DESCRIPTION (provided by applicant): Exposure to social stress has pervasive deleterious effects on health and is a primary risk factor for the development of depression and anxiety disorders. Despite the prevalence of these disorders, our current treatment strategies are woefully inadequate. One of the fundamental reasons that we have not developed better treatments is that these so-called pathological states likely stem from evolutionarily adaptive behavioral patterns that are adopted when individuals perceive social stress or defeat. This would help explain not only their prevalence but also their persistence. In many non-human species exposure to social stress also causes persistent physiological and behavioral responses that closely mimic the symptoms of depression and PTSD. What is desperately needed is an understanding of how social stress shifts behavior from one stable state to another. My lab has developed an ethologically relevant model in hamsters termed conditioned defeat (CD), wherein even a single exposure to social defeat stress causes a striking behavioral shift from social engagement and aggression to social avoidance and submission. The ultimate goal of our work is to delineate the neural mechanisms of such stress-induced shifts in behavioral state and to discover how these changes might be prevented or reversed. This project will test the overarching hypothesis that brain derived neurotrophic factor (BDNF) systems within specific regions of the CD neural circuit mediate, at least in part, behavioral changes observed following social defeat stress.

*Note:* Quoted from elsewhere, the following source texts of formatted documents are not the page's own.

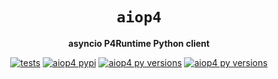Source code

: <div align="center">
  <h1><code>aiop4</code></h1>

  <strong>asyncio P4Runtime Python client</strong>

  <p></p>
  <p>
    <a href="https://github.com/viniarck/aiop4/actions/workflows/unit-tests.yml/badge.svg?branch=main"><img src="https://github.com/viniarck/aiop4/actions/workflows/unit-tests.yml/badge.svg?branch=main" alt="tests" /></a>
    <a href="https://pypi.org/project/aiop4/"><img src="https://img.shields.io/pypi/v/aiop4" alt="aiop4 pypi" /></a>
    <a href="https://img.shields.io/pypi/pyversions/aiop4"><img src="https://img.shields.io/pypi/pyversions/aiop4" alt="aiop4 py versions" /></a>
    <a href="https://img.shields.io/badge/status-experimental-yellow"><img src="https://img.shields.io/badge/status-experimental-yellow" alt="aiop4 py versions" /></a>
  </p>

</div>
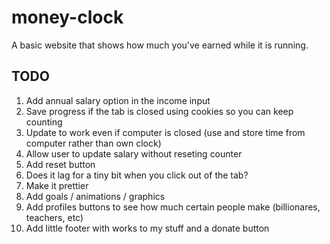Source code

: # money-clock
A basic website that shows how much you've earned while it is running.

## TODO
1) Add annual salary option in the income input
2) Save progress if the tab is closed using cookies so you can keep counting
3) Update to work even if computer is closed (use and store time from computer rather than own clock)
3) Allow user to update salary without reseting counter
4) Add reset button
5) Does it lag for a tiny bit when you click out of the tab?
6) Make it prettier
7) Add goals / animations / graphics
8) Add profiles buttons to see how much certain people make (billionares, teachers, etc)
9) Add little footer with works to my stuff and a donate button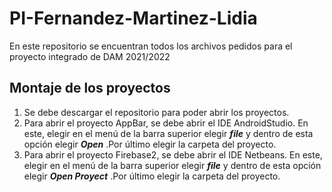 # PI-Fernandez-Martinez-Lidia
En este repositorio se encuentran todos los archivos pedidos para el proyecto integrado de DAM 2021/2022
## Montaje de los proyectos
1. Se debe descargar el repositorio para poder abrir los proyectos.
2. Para abrir el proyecto AppBar, se debe abrir el IDE AndroidStudio. En este, elegir en el menú de la barra superior elegir  ***file*** y dentro de esta opción elegir  ***Open*** .Por último elegir la carpeta del proyecto.
3. Para abrir el proyecto Firebase2, se debe abrir el IDE Netbeans. En este, elegir en el menú de la barra superior elegir ***file*** y dentro de esta opción elegir  ***Open Proyect*** .Por último elegir la carpeta del proyecto.

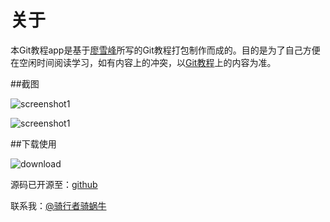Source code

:关于
===========

本Git教程app是基于[廖雪峰](http://www.liaoxuefeng.com/wiki/0013739516305929606dd18361248578c67b8067c8c017b000 "")所写的Git教程打包制作而成的。目的是为了自己方便在空闲时间阅读学习，如有内容上的冲突，以[Git教程](http://www.liaoxuefeng.com/wiki/0013739516305929606dd18361248578c67b8067c8c017b000 "")上的内容为准。

##截图

![screenshot1](https://github.com/naiyu/GitTutorial/blob/master/screenshot/s1.png "")

![screenshot1](https://github.com/naiyu/GitTutorial/blob/master/screenshot/s2.png "")

##下载使用

![download](https://github.com/naiyu/GitTutorial/blob/master/apk/liantu.png "")

源码已开源至：[github](https://github.com/naiyu/GitTutorial "")

联系我：[@骑行者骑蜗牛](http://weibo.com/coderyu0408 "")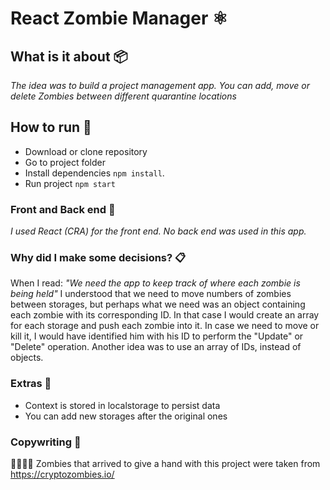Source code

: # React Zombie Manager ⚛️ 

## What is it about 📦

_The idea was to build a project management app. You can add, move or delete Zombies between different quarantine locations_

## How to run 🚀

* Download or clone repository
* Go to project folder
* Install dependencies `npm install`. 
* Run project `npm start`

### Front and Back end 🔧

_I used React (CRA) for the front end. No back end was used in this app._

### Why did I make some decisions? 📋

When I read: _"We need the app to keep track of where each zombie is being held"_
I understood that we need to move numbers of zombies between storages, but perhaps what we need was an object containing each zombie with its corresponding ID. In that case I would create an array for each storage and push each zombie into it. In case we need to move or kill it, I would have identified him with his ID to perform the "Update" or "Delete" operation.
Another idea was to use an array of IDs, instead of objects.
### Extras 👑

* Context is stored in localstorage to persist data
* You can add new storages after the original ones

### Copywriting 👋
🧟‍♂️🧟‍♂️ Zombies that arrived to give a hand with this project were taken from https://cryptozombies.io/

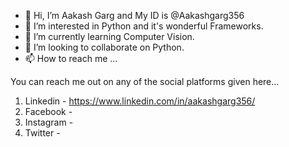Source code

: - 👋 Hi, I’m Aakash Garg and My ID is @Aakashgarg356
- 👀 I’m interested in Python and it's wonderful Frameworks.
- 🌱 I’m currently learning Computer Vision.
- 💞️ I’m looking to collaborate on Python.
- 📫 How to reach me ...

You can reach me out on any of the social platforms given here...

1. Linkedin - https://www.linkedin.com/in/aakashgarg356/
2. Facebook - 
3. Instagram - 
4. Twitter - 

<!---
Aakashgarg356/Aakashgarg356 is a ✨ special ✨ repository because its `README.md` (this file) appears on your GitHub profile.
You can click the Preview link to take a look at your changes.
--->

We propose that BDNF can both promote and prevent these changes depending on the brain area involved (Aim 1) and that these actions are mediated by BDNF actions on tyrosine kinase B (TrkB) receptors (Aim 2). We also propose that chromatin remodeling of the BDNF gene and promoters is a molecular mechanism underlying the behavioral changes that define CD (Aim 3). In this project, we will not only delineate the site specific behavioral effects of, and defeat-induced epigenetic changes in, the BDNF-TrkB system in the neural circuit for CD, but we will also assess the translational potential of this informatin with systemic manipulations. Advancing our understanding of the mechanisms involved in shifts among stable behavioral states will dramatically advance our ability to treat intractable mood and anxiety disorders such as depression and PTSD.

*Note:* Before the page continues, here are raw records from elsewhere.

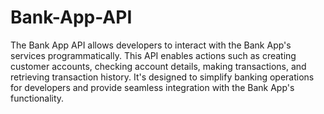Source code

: # Bank-App-API
The Bank App API allows developers to interact with the Bank App's services programmatically. This API enables actions such as creating customer accounts, checking account details, making transactions, and retrieving transaction history. It's designed to simplify banking operations for developers and provide seamless integration with the Bank App's functionality.
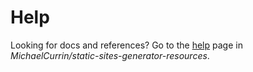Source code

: # Help

Looking for docs and references? Go to the [help](https://github.com/MichaelCurrin/static-sites-generator-resources/blob/master/Jekyll/help.md) page in _MichaelCurrin/static-sites-generator-resources_.
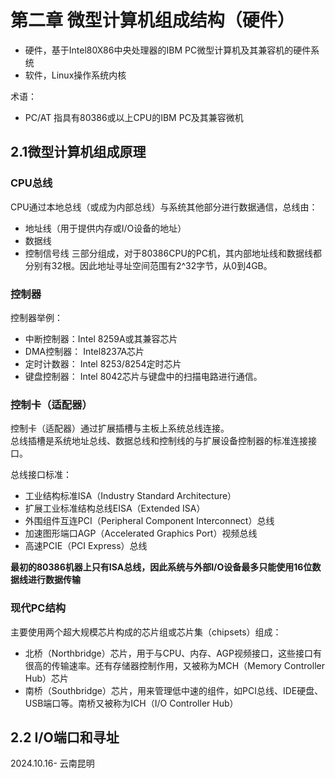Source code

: 
# 第二章 微型计算机组成结构（硬件）

- 硬件，基于Intel80X86中央处理器的IBM PC微型计算机及其兼容机的硬件系统
- 软件，Linux操作系统内核  

术语：
- PC/AT 指具有80386或以上CPU的IBM PC及其兼容微机

## 2.1微型计算机组成原理

### CPU总线
CPU通过本地总线（或成为内部总线）与系统其他部分进行数据通信，总线由：
- 地址线（用于提供内存或I/O设备的地址）
- 数据线
- 控制信号线
三部分组成，对于80386CPU的PC机，其内部地址线和数据线都分别有32根。因此地址寻址空间范围有2^32字节，从0到4GB。 

### 控制器
控制器举例：  
- 中断控制器：Intel 8259A或其兼容芯片  
- DMA控制器： Intel8237A芯片  
- 定时计数器： Intel 8253/8254定时芯片  
- 键盘控制器： Intel 8042芯片与键盘中的扫描电路进行通信。

### 控制卡（适配器）
控制卡（适配器）通过扩展插槽与主板上系统总线连接。  
总线插槽是系统地址总线、数据总线和控制线的与扩展设备控制器的标准连接接口。  

总线接口标准：
- 工业结构标准ISA（Industry Standard Architecture）  
- 扩展工业标准结构总线EISA（Extended ISA）  
- 外围组件互连PCI（Peripheral Component Interconnect）总线  
- 加速图形端口AGP（Accelerated Graphics Port）视频总线  
- 高速PCIE（PCI Express）总线  

**最初的80386机器上只有ISA总线，因此系统与外部I/O设备最多只能使用16位数据线进行数据传输**

### 现代PC结构
主要使用两个超大规模芯片构成的芯片组或芯片集（chipsets）组成：
- 北桥（Northbridge）芯片，用于与CPU、内存、AGP视频接口，这些接口有很高的传输速率。还有存储器控制作用，又被称为MCH（Memory Controller Hub）芯片   
- 南桥（Southbridge）芯片，用来管理低中速的组件，如PCI总线、IDE硬盘、USB端口等。南桥又被称为ICH（I/O Controller Hub）

## 2.2 I/O端口和寻址















2024.10.16-   云南昆明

描述（由申请人提供）：暴露于社会压力对健康有害影响，是抑郁症和焦虑症的发展的主要危险因素。尽管这些疾病的普遍性，但我们当前的治疗策略却不足。我们没有开发更好治疗方法的基本原因之一是，这些所谓的病理状态可能源于当个人意识到社会压力或失败时所采用的进化适应性行为模式。这将不仅有助于解释他们的盛行，而且有助于他们的持久性。在许多非人类物种中，暴露于社会压力也会导致持续的生理和行为反应，这些反应紧密模仿了抑郁症和PTSD的症状。迫切需要的是了解社会压力如何将行为从一个稳定状态转移到另一个稳定状态。我的实验室已经在被称为条件失败的仓鼠（CD）中开发了一种与伦理学相关的模型，即使是一次接触社会失败压力，也会导致从社会参与和侵略到社会回避和提交的行为转变。我们工作的最终目标是描述这种压力引起的行为状态转变的神经机制，并发现如何预防或逆转这些变化。该项目将检验以下总体假设，即CD神经回路介导的特定区域内的脑衍生神经营养因子（BDNF）系统，至少部分部分是社交失败压力后观察到的行为变化。我们建议BDNF既可以根据所涉及的大脑区域（AIM 1）促进和预防这些变化（AIM 1），并且这些作用是由BDNF对酪氨酸激酶B（TRKB）受体（AIM 2）的作用介导的。我们还建议BDNF基因的染色质重塑，启动子是一种分子机制，其行为变化定义CD的行为变化（AIM 3）。在这个项目中，我们不仅会描述网站 CD的神经回路中BDNF-TRKB系统的特定行为影响和失败诱导的表观遗传变化，但我们还将通过全身性操纵来评估该信息素的翻译潜力。促进我们对稳定行为状态中涉及的机制的理解将极大地提高我们治疗顽固性情绪和焦虑症（如抑郁症和PTSD）的能力。